Butuh waktu sekitar dua jam 45 menit bagi pesawat yang saya tumpangi dari Bandara Soekarno-Hatta untuk tiba di Bandara Mutiara--sekarang berganti nama Bandara sis Aljufri (penyebar agama islam  pendiri alkhaerat), Palu.

Dari situ saya masih harus menempuh perjalanan sekitar 6 sampai 8 jam menggunakan mobil untuk tiba di Kabupaten Donggala. Lumayan panjang sebab jarak antara Palu dan desa berkisar 265 kilometer. Perjalanan itu mungkin akan terasa membosankan seandainya Tuhan tidak mengaruniakan keindahan alam yang luar biasa di tanah Sulawesi Tengah.

Gugusan pantai Selat Sulawesi menemani perjalanan saya pulang. Salah satu pantai yang indah dan boleh dibilang masih perawan adalah Pantai Pesik. Pantai ini berada di Kabupaten Donggala. Kala siang menjelang, pemandangannya begitu menawan.

Pasir putihnya yang selembut tepung berkilauan. Berpadu dengan air jernih dan perahu nelayan tradisional yang mengapung di kejauhan. Sedap nian!

Selain itu, mata saya juga dihibur dengan pemandangan alam berupa hamparan sawah, kebun cengkih, dan rimbunnya tanaman cokelat. Ya, sebagian masyarakat di Kabupaten Donggala, selain menjadi nelayan dan berdagang, masih menggantungkan hidup dengan cara bertani dan berkebun.

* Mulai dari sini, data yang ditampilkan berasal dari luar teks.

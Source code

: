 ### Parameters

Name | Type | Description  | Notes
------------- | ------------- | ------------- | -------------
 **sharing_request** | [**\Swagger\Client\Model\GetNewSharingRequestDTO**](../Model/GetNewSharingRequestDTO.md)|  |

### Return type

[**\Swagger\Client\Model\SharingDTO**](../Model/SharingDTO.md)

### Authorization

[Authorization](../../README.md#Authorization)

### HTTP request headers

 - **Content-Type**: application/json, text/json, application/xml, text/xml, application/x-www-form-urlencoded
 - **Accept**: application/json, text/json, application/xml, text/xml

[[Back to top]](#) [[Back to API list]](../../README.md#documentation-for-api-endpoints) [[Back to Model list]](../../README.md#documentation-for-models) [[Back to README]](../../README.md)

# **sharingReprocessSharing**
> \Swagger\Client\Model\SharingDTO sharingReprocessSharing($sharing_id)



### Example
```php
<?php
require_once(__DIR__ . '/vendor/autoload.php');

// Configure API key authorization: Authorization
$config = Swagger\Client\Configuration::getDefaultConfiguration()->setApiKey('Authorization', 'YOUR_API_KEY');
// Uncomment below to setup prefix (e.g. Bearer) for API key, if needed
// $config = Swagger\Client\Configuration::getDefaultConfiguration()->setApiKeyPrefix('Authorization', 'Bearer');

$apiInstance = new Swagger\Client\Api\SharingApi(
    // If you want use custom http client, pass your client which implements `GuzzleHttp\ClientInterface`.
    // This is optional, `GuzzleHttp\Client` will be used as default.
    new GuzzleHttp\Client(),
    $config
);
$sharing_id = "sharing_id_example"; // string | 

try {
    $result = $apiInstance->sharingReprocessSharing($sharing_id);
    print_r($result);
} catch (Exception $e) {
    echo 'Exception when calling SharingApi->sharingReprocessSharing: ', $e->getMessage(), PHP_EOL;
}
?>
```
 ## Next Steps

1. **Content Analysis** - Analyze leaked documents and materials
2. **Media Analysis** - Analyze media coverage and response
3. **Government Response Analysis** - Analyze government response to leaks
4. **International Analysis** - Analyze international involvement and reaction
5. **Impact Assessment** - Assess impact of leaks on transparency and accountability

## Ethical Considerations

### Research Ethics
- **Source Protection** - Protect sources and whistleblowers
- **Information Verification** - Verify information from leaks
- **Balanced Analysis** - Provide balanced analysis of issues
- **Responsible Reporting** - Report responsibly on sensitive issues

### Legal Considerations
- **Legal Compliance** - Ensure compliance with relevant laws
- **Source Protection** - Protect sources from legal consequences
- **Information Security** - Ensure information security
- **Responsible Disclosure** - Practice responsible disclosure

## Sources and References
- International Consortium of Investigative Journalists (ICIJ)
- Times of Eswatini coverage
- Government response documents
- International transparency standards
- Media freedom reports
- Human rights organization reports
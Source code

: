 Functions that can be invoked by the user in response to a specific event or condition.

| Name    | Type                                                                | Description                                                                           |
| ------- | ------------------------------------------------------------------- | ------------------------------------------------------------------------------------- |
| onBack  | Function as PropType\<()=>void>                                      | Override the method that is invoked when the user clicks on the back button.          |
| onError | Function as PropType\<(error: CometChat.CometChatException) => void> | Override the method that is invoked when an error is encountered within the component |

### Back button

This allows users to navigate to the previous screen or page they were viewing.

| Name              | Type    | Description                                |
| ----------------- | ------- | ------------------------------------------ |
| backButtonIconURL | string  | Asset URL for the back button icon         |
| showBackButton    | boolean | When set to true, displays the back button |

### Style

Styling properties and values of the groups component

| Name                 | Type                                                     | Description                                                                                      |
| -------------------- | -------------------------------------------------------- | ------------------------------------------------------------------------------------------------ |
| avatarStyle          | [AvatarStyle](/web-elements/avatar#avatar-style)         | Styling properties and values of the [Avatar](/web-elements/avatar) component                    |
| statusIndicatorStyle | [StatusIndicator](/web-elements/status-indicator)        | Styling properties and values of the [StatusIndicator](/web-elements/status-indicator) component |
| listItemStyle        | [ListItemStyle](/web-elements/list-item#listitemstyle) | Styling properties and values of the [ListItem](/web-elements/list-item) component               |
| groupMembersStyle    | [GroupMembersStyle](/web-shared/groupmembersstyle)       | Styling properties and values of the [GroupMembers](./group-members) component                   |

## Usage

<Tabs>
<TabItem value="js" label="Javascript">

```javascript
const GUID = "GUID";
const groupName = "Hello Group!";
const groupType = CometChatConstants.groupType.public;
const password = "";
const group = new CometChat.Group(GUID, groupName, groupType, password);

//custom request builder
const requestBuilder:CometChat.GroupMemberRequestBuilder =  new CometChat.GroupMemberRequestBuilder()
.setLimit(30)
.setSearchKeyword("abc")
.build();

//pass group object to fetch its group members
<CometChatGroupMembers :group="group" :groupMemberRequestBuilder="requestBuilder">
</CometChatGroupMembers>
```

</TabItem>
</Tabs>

Kecamatan Sojol Utara tempat di mana desa saya berada terkenal dengan batu mulianya: giok sojol. Beberapa orang percaya, batu ini bisa memberi kekuatan fisik hingga mengobati berbagai penyakit. Terlepas dari kepercayaan itu, sukar dimungkiri giok sojol memang rupawan untuk dijadikan perhiasan.

Meski agak terpencil, kampung saya sebenarnya memiliki pemandangan alam yang cukup lumayan. Dari desa saya bisa terlihat Gunung Sojol. Gunung ini merupakan sala satu gunung yg cukup tinggi di Sulawesi Tengah.

Waktu kecil, saya suka mengunjungi gunung ini (kaki gunung dan lereng) untuk membantu nenek dan bibi memetik cengkih. Biasanya saya mendapat upah untuk setiap liter cengkih segar yang belum dikeringkan. Lumayan untuk menambah uang jajan.

Jangan lupakan Sungai Tandeo, Sungai Labulang, dan Air Terjun Siombo. Saat kecil hingga remaja tempat-tempat itu selalu menjadi tujuan favorit wisata saya bersama teman-teman.

Kami biasa mandi di sana saat akhir pekan. Alasannya sederhana saja, gratis dan menyenangkan. Yang tidak kalah menarik keindahan sunset dilihat dari Pantai Ogoamas. Tempat pas melepas lelah.

Kampung dan renungannya

Suasana Lebaran di Desa Ogoamas penuh keakraban. Orang-orang biasanya membuat makanan khas serupa ketupat atau lontong. Mereka menyebutnya tumbu-tumbu, burasa, atau bokong. Sajian ini paling nikmat dimakan dengan opor ayam atau coto Makassar.

Dalam beberapa hal rasa kekeluargaan di antara orang desa masih terjalin erat. Saat sebuah keluarga menggelar pesta pernikahan, misalnya, para tetangga dari penjuru kampung akan saling berinisiatif membantu. Masing-masing orang mengambil peran sesuai dengan kemampuan di bidangnya masing-masing.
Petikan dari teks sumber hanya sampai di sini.